Muitas legiões, chamadas também como “Povos” compõem o “Reino do Cruzeiro”:


Legião ou Povo do Cruzeiro da Rua;

Legião ou Povo do Cruzeiro de Lira;

Legião ou Povo do Cruzeiro da Lomba;

Legião ou Povo do Cruzeiro das Almas;

Legião ou Povo do Cruzeiro da Mata;

Legião ou Povo do Cruzeiro da Kalunga;

Legião ou Povo do Cruzeiro da Praça;

Legião ou Povo do Cruzeiro do Espaço;

Legião ou Povo do Cruzeiro da Praia;

Legião ou Povo do Cruzeiro do Mar.


O Reino das Matas

​​​​​​​​​O “Reino das Matas” é um dos frutos produzidos pela alquimia da Quimbanda. Nesse reino estão os seres de antigos caçadores, guerreiros e feiticeiros Kimbandas, Ngangas e Xamãs. Possuidores de conhecimento dos reinos mineral, vegetal e animal, são silenciosos e vorazes como os predadores que habitam nas escuras matas.

​O arquétipo desses Exus costumam agradar-se com peles, penas, animais secos, lanças, arcos e todo tipo de artefato nativo. Conhecem poções e pós poderosos, bradam forte em seus filhos e não se corrompem por luxo algum. Sob alguns aspectos são verdadeiras feras em pele de cordeiro, animais selvagens e assassinos quando necessário e, ótimos conselheiros capazes de reconciliar os piores inimigos. Conhecedores da guerra e da morte, não se curvam para nada e enfrentam todo tipo de feitiço com seriedade e força.

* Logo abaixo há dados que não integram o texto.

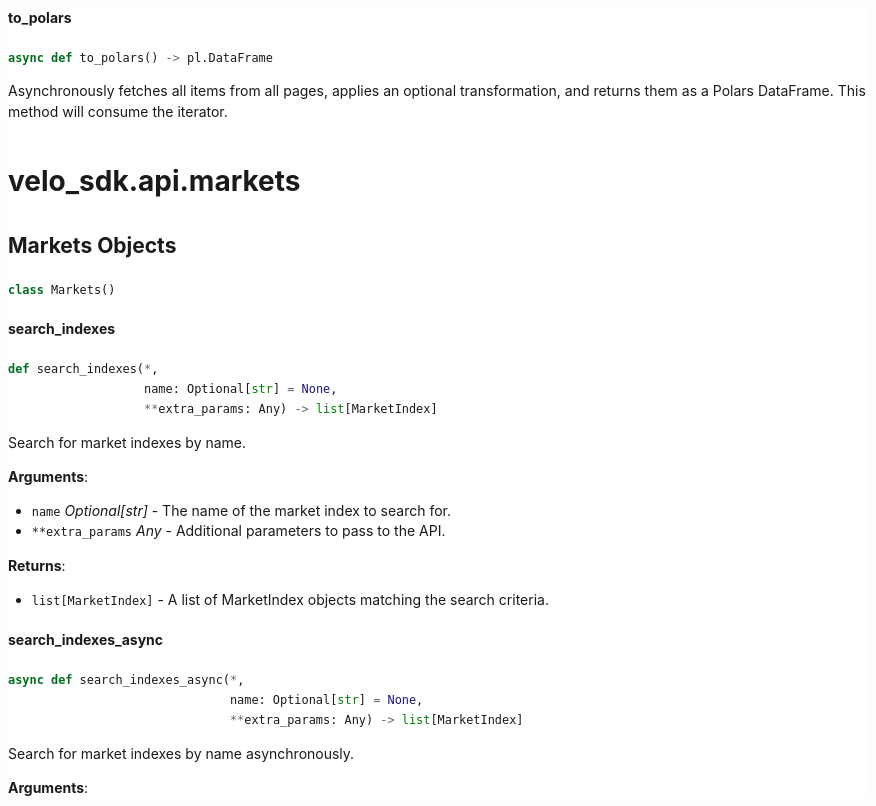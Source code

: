 <a id="velo_sdk.api.pagination.AsyncPaginatedIterator.to_polars"></a>

#### to\_polars

```python
async def to_polars() -> pl.DataFrame
```

Asynchronously fetches all items from all pages, applies an optional transformation,
and returns them as a Polars DataFrame.
This method will consume the iterator.

<a id="velo_sdk.api.markets"></a>

# velo\_sdk.api.markets

<a id="velo_sdk.api.markets.Markets"></a>

## Markets Objects

```python
class Markets()
```

<a id="velo_sdk.api.markets.Markets.search_indexes"></a>

#### search\_indexes

```python
def search_indexes(*,
                   name: Optional[str] = None,
                   **extra_params: Any) -> list[MarketIndex]
```

Search for market indexes by name.

**Arguments**:

- `name` _Optional[str]_ - The name of the market index to search for.
- `**extra_params` _Any_ - Additional parameters to pass to the API.
  

**Returns**:

- `list[MarketIndex]` - A list of MarketIndex objects matching the search criteria.

<a id="velo_sdk.api.markets.Markets.search_indexes_async"></a>

#### search\_indexes\_async

```python
async def search_indexes_async(*,
                               name: Optional[str] = None,
                               **extra_params: Any) -> list[MarketIndex]
```

Search for market indexes by name asynchronously.

**Arguments**:
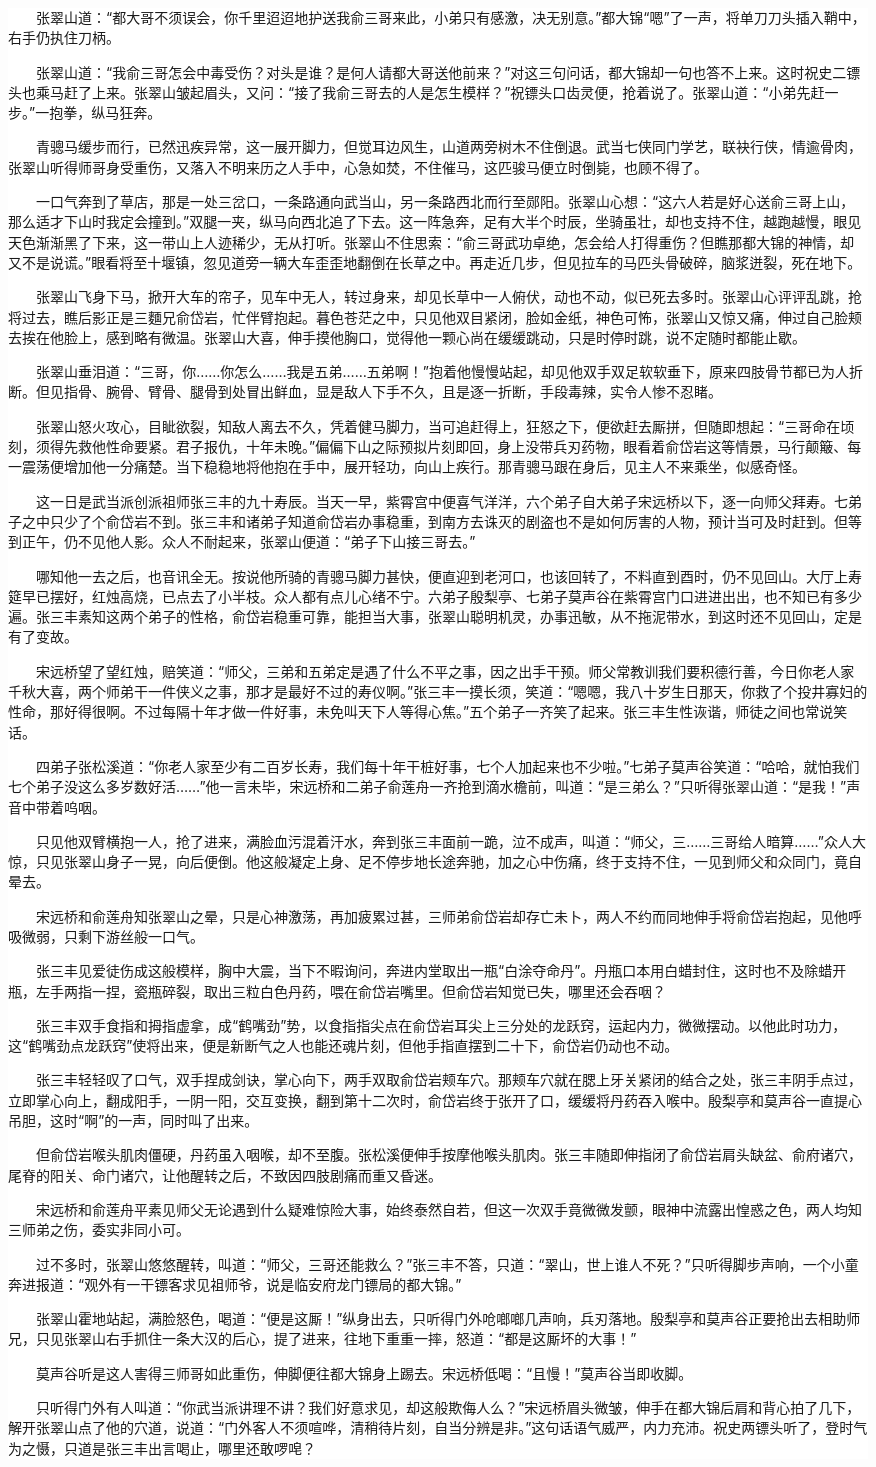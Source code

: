 　　张翠山道：“都大哥不须误会，你千里迢迢地护送我俞三哥来此，小弟只有感激，决无别意。”都大锦“嗯”了一声，将单刀刀头插入鞘中，右手仍执住刀柄。

　　张翠山道：“我俞三哥怎会中毒受伤？对头是谁？是何人请都大哥送他前来？”对这三句问话，都大锦却一句也答不上来。这时祝史二镖头也乘马赶了上来。张翠山皱起眉头，又问：“接了我俞三哥去的人是怎生模样？”祝镖头口齿灵便，抢着说了。张翠山道：“小弟先赶一步。”一抱拳，纵马狂奔。

　　青骢马缓步而行，已然迅疾异常，这一展开脚力，但觉耳边风生，山道两旁树木不住倒退。武当七侠同门学艺，联袂行侠，情逾骨肉，张翠山听得师哥身受重伤，又落入不明来历之人手中，心急如焚，不住催马，这匹骏马便立时倒毙，也顾不得了。

　　一口气奔到了草店，那是一处三岔口，一条路通向武当山，另一条路西北而行至郧阳。张翠山心想：“这六人若是好心送俞三哥上山，那么适才下山时我定会撞到。”双腿一夹，纵马向西北追了下去。这一阵急奔，足有大半个时辰，坐骑虽壮，却也支持不住，越跑越慢，眼见天色渐渐黑了下来，这一带山上人迹稀少，无从打听。张翠山不住思索：“俞三哥武功卓绝，怎会给人打得重伤？但瞧那都大锦的神情，却又不是说谎。”眼看将至十堰镇，忽见道旁一辆大车歪歪地翻倒在长草之中。再走近几步，但见拉车的马匹头骨破碎，脑浆迸裂，死在地下。

　　张翠山飞身下马，掀开大车的帘子，见车中无人，转过身来，却见长草中一人俯伏，动也不动，似已死去多时。张翠山心评评乱跳，抢将过去，瞧后影正是三麵兄俞岱岩，忙伴臂抱起。暮色苍茫之中，只见他双目紧闭，脸如金纸，神色可怖，张翠山又惊又痛，伸过自己脸颊去挨在他脸上，感到略有微温。张翠山大喜，伸手摸他胸口，觉得他一颗心尚在缓缓跳动，只是时停时跳，说不定随时都能止歇。

　　张翠山垂泪道：“三哥，你……你怎么……我是五弟……五弟啊！”抱着他慢慢站起，却见他双手双足软软垂下，原来四肢骨节都已为人折断。但见指骨、腕骨、臂骨、腿骨到处冒出鲜血，显是敌人下手不久，且是逐一折断，手段毒辣，实令人惨不忍睹。

　　张翠山怒火攻心，目眦欲裂，知敌人离去不久，凭着健马脚力，当可追赶得上，狂怒之下，便欲赶去厮拼，但随即想起：“三哥命在顷刻，须得先救他性命要紧。君子报仇，十年未晚。”偏偏下山之际预拟片刻即回，身上没带兵刃药物，眼看着俞岱岩这等情景，马行颠簸、每一震荡便增加他一分痛楚。当下稳稳地将他抱在手中，展开轻功，向山上疾行。那青骢马跟在身后，见主人不来乘坐，似感奇怪。

　　这一日是武当派创派祖师张三丰的九十寿辰。当天一早，紫霄宫中便喜气洋洋，六个弟子自大弟子宋远桥以下，逐一向师父拜寿。七弟子之中只少了个俞岱岩不到。张三丰和诸弟子知道俞岱岩办事稳重，到南方去诛灭的剧盗也不是如何厉害的人物，预计当可及时赶到。但等到正午，仍不见他人影。众人不耐起来，张翠山便道：“弟子下山接三哥去。”

　　哪知他一去之后，也音讯全无。按说他所骑的青骢马脚力甚快，便直迎到老河口，也该回转了，不料直到酉时，仍不见回山。大厅上寿筵早已摆好，红烛高烧，已点去了小半枝。众人都有点儿心绪不宁。六弟子殷梨亭、七弟子莫声谷在紫霄宫门口进进出出，也不知已有多少遍。张三丰素知这两个弟子的性格，俞岱岩稳重可靠，能担当大事，张翠山聪明机灵，办事迅敏，从不拖泥带水，到这时还不见回山，定是有了变故。

　　宋远桥望了望红烛，赔笑道：“师父，三弟和五弟定是遇了什么不平之事，因之出手干预。师父常教训我们要积德行善，今日你老人家千秋大喜，两个师弟干一件侠义之事，那才是最好不过的寿仪啊。”张三丰一摸长须，笑道：“嗯嗯，我八十岁生日那天，你救了个投井寡妇的性命，那好得很啊。不过每隔十年才做一件好事，未免叫天下人等得心焦。”五个弟子一齐笑了起来。张三丰生性诙谐，师徒之间也常说笑话。

　　四弟子张松溪道：“你老人家至少有二百岁长寿，我们每十年干桩好事，七个人加起来也不少啦。”七弟子莫声谷笑道：“哈哈，就怕我们七个弟子没这么多岁数好活……”他一言未毕，宋远桥和二弟子俞莲舟一齐抢到滴水檐前，叫道：“是三弟么？”只听得张翠山道：“是我！”声音中带着呜咽。

　　只见他双臂横抱一人，抢了进来，满脸血污混着汗水，奔到张三丰面前一跪，泣不成声，叫道：“师父，三……三哥给人暗算……”众人大惊，只见张翠山身子一晃，向后便倒。他这般凝定上身、足不停步地长途奔驰，加之心中伤痛，终于支持不住，一见到师父和众同门，竟自晕去。

　　宋远桥和俞莲舟知张翠山之晕，只是心神激荡，再加疲累过甚，三师弟俞岱岩却存亡未卜，两人不约而同地伸手将俞岱岩抱起，见他呼吸微弱，只剩下游丝般一口气。

　　张三丰见爱徒伤成这般模样，胸中大震，当下不暇询问，奔进内堂取出一瓶“白涂夺命丹”。丹瓶口本用白蜡封住，这时也不及除蜡开瓶，左手两指一捏，瓷瓶碎裂，取出三粒白色丹药，喂在俞岱岩嘴里。但俞岱岩知觉已失，哪里还会吞咽？

　　张三丰双手食指和拇指虚拿，成“鹤嘴劲”势，以食指指尖点在俞岱岩耳尖上三分处的龙跃窍，运起内力，微微摆动。以他此时功力，这“鹤嘴劲点龙跃窍”使将出来，便是新断气之人也能还魂片刻，但他手指直摆到二十下，俞岱岩仍动也不动。

　　张三丰轻轻叹了口气，双手捏成剑诀，掌心向下，两手双取俞岱岩颊车穴。那颊车穴就在腮上牙关紧闭的结合之处，张三丰阴手点过，立即掌心向上，翻成阳手，一阴一阳，交互变换，翻到第十二次时，俞岱岩终于张开了口，缓缓将丹药吞入喉中。殷梨亭和莫声谷一直提心吊胆，这时“啊”的一声，同时叫了出来。

　　但俞岱岩喉头肌肉僵硬，丹药虽入咽喉，却不至腹。张松溪便伸手按摩他喉头肌肉。张三丰随即伸指闭了俞岱岩肩头缺盆、俞府诸穴，尾脊的阳关、命门诸穴，让他醒转之后，不致因四肢剧痛而重又昏迷。

　　宋远桥和俞莲舟平素见师父无论遇到什么疑难惊险大事，始终泰然自若，但这一次双手竟微微发颤，眼神中流露出惶惑之色，两人均知三师弟之伤，委实非同小可。

　　过不多时，张翠山悠悠醒转，叫道：“师父，三哥还能救么？”张三丰不答，只道：“翠山，世上谁人不死？”只听得脚步声响，一个小童奔进报道：“观外有一干镖客求见祖师爷，说是临安府龙门镖局的都大锦。”

　　张翠山霍地站起，满脸怒色，喝道：“便是这厮！”纵身出去，只听得门外呛啷啷几声响，兵刃落地。殷梨亭和莫声谷正要抢出去相助师兄，只见张翠山右手抓住一条大汉的后心，提了进来，往地下重重一摔，怒道：“都是这厮坏的大事！”

　　莫声谷听是这人害得三师哥如此重伤，伸脚便往都大锦身上踢去。宋远桥低喝：“且慢！”莫声谷当即收脚。

　　只听得门外有人叫道：“你武当派讲理不讲？我们好意求见，却这般欺侮人么？”宋远桥眉头微皱，伸手在都大锦后肩和背心拍了几下，解开张翠山点了他的穴道，说道：“门外客人不须喧哗，清稍待片刻，自当分辨是非。”这句话语气威严，内力充沛。祝史两镖头听了，登时气为之慑，只道是张三丰出言喝止，哪里还敢啰唣？
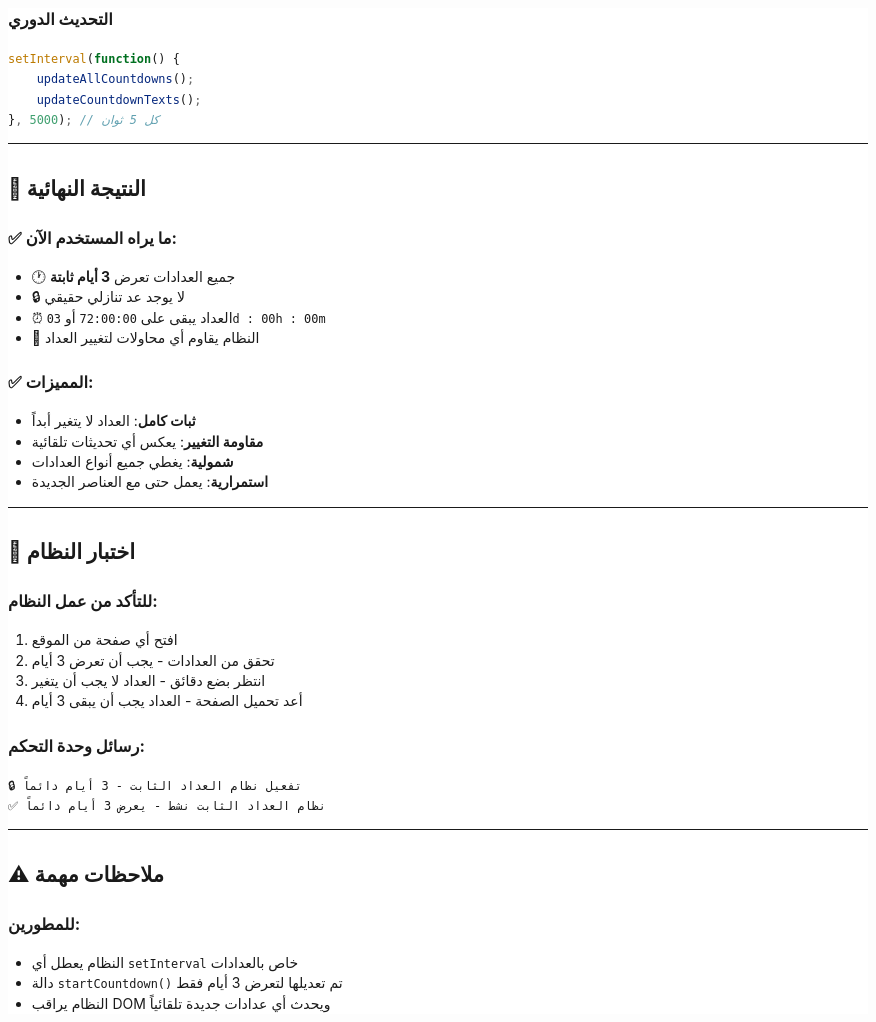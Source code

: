 ### **التحديث الدوري**
```javascript
setInterval(function() {
    updateAllCountdowns();
    updateCountdownTexts();
}, 5000); // كل 5 ثوان
```

---

## 🎯 النتيجة النهائية

### ✅ **ما يراه المستخدم الآن:**
- 🕐 جميع العدادات تعرض **3 أيام ثابتة**
- 🔒 لا يوجد عد تنازلي حقيقي
- ⏰ العداد يبقى على `72:00:00` أو `03d : 00h : 00m`
- 🔄 النظام يقاوم أي محاولات لتغيير العداد

### ✅ **المميزات:**
- **ثبات كامل**: العداد لا يتغير أبداً
- **مقاومة التغيير**: يعكس أي تحديثات تلقائية
- **شمولية**: يغطي جميع أنواع العدادات
- **استمرارية**: يعمل حتى مع العناصر الجديدة

---

## 🧪 اختبار النظام

### **للتأكد من عمل النظام:**
1. افتح أي صفحة من الموقع
2. تحقق من العدادات - يجب أن تعرض 3 أيام
3. انتظر بضع دقائق - العداد لا يجب أن يتغير
4. أعد تحميل الصفحة - العداد يجب أن يبقى 3 أيام

### **رسائل وحدة التحكم:**
```
🔒 تفعيل نظام العداد الثابت - 3 أيام دائماً
✅ نظام العداد الثابت نشط - يعرض 3 أيام دائماً
```

---

## ⚠️ ملاحظات مهمة

### **للمطورين:**
- النظام يعطل أي `setInterval` خاص بالعدادات
- دالة `startCountdown()` تم تعديلها لتعرض 3 أيام فقط
- النظام يراقب DOM ويحدث أي عدادات جديدة تلقائياً
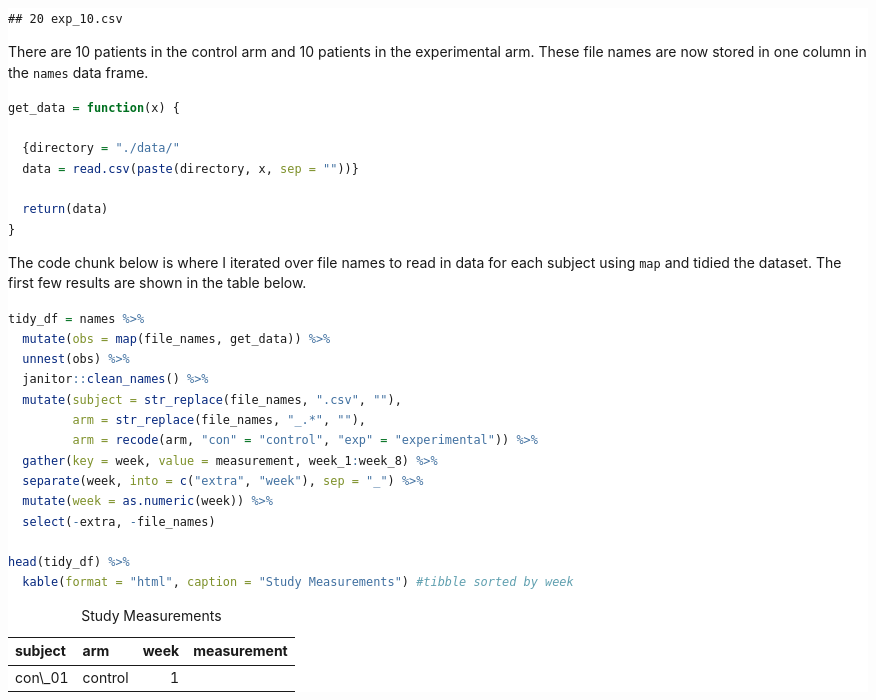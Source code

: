     ## 20 exp_10.csv

There are 10 patients in the control arm and 10 patients in the experimental arm. These file names are now stored in one column in the `names` data frame.

``` r
get_data = function(x) {
  
  {directory = "./data/"
  data = read.csv(paste(directory, x, sep = ""))}
  
  return(data)
}
```

The code chunk below is where I iterated over file names to read in data for each subject using `map` and tidied the dataset. The first few results are shown in the table below.

``` r
tidy_df = names %>% 
  mutate(obs = map(file_names, get_data)) %>% 
  unnest(obs) %>%
  janitor::clean_names() %>% 
  mutate(subject = str_replace(file_names, ".csv", ""),
         arm = str_replace(file_names, "_.*", ""),
         arm = recode(arm, "con" = "control", "exp" = "experimental")) %>% 
  gather(key = week, value = measurement, week_1:week_8) %>%
  separate(week, into = c("extra", "week"), sep = "_") %>% 
  mutate(week = as.numeric(week)) %>% 
  select(-extra, -file_names)

head(tidy_df) %>%
  kable(format = "html", caption = "Study Measurements") #tibble sorted by week
```

<table>
<caption>
Study Measurements
</caption>
<thead>
<tr>
<th style="text-align:left;">
subject
</th>
<th style="text-align:left;">
arm
</th>
<th style="text-align:right;">
week
</th>
<th style="text-align:right;">
measurement
</th>
</tr>
</thead>
<tbody>
<tr>
<td style="text-align:left;">
con\_01
</td>
<td style="text-align:left;">
control
</td>
<td style="text-align:right;">
1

A mata exerce um poder purificador e as armadilhas que existem em seus sombrios vales e montes são cultuados na Quimbanda para que o adepto possa enfrentar a terra hostil que vive com  fúria nos olhos e conhecimento na mente. A revolta dos antigos feiticeiros encaminha o guerreiro para a luz verdadeira e o fraco para o abismo inconsciente. Esse é o reflexo da obscuridade que existe no “Reino das Matas”, assim como no “Reino da Kalunga”.

A mata é uma “Kalunga”, pois a morte também repousa em suas terras. Existe uma relação estreita entre esses dois Reinos, afinal, existem inúmeros cemitérios indígenas e animais nas matas.

Muitas legiões, chamadas também como “Povos” compõem o “Reino da Mata”:


Legião ou Povo das Árvores;

Legião ou Povo dos Parques;

Legião ou Povo da Mata da Praia (que costeia);

Legião ou Povo das Campinas;

Legião ou Povo das Serras;

Legião ou Povo das Minas;

Legião ou Povo das Cobras;

Legião ou Povo das Montanhas;

Legião ou Povo das Panteras;

Legião ou Povo das Flores;

Legião ou Povo das Raízes.


​O Reino da Kalunga ou Reino do Cemitério

Kalunga, palavra derivada dos povos do Congo ou Angola, possui uma definição que assemelha-se com “Necrópoles”, “Terra dos Mortos”, “Mundo dos Ancestrais” ou ainda a tênue linha que separa vivos dos mortos. Alguns acreditam que “Kalunga” significa o rio que separa vivos e mortos, papel muito similar ao rio “Styx” da mitologia grega. A mesma palavra é usada para qualificar grupos de escravos africanos e seus descendentes que fugiam dos senhores de engenho e agrupavam-se em pequenos povoados isolados e protegidos denominados “Quilombos”. Essas comunidades acabaram por agregar índios, brancos, brasileiros e europeus, além da presença de membros da igreja católica. Tal mistura de povos e tradições criou uma cultura hibridizada e, muito provavelmente, também tenha sido incubadora natural dos mitos formadores da Quimbanda Brasileira.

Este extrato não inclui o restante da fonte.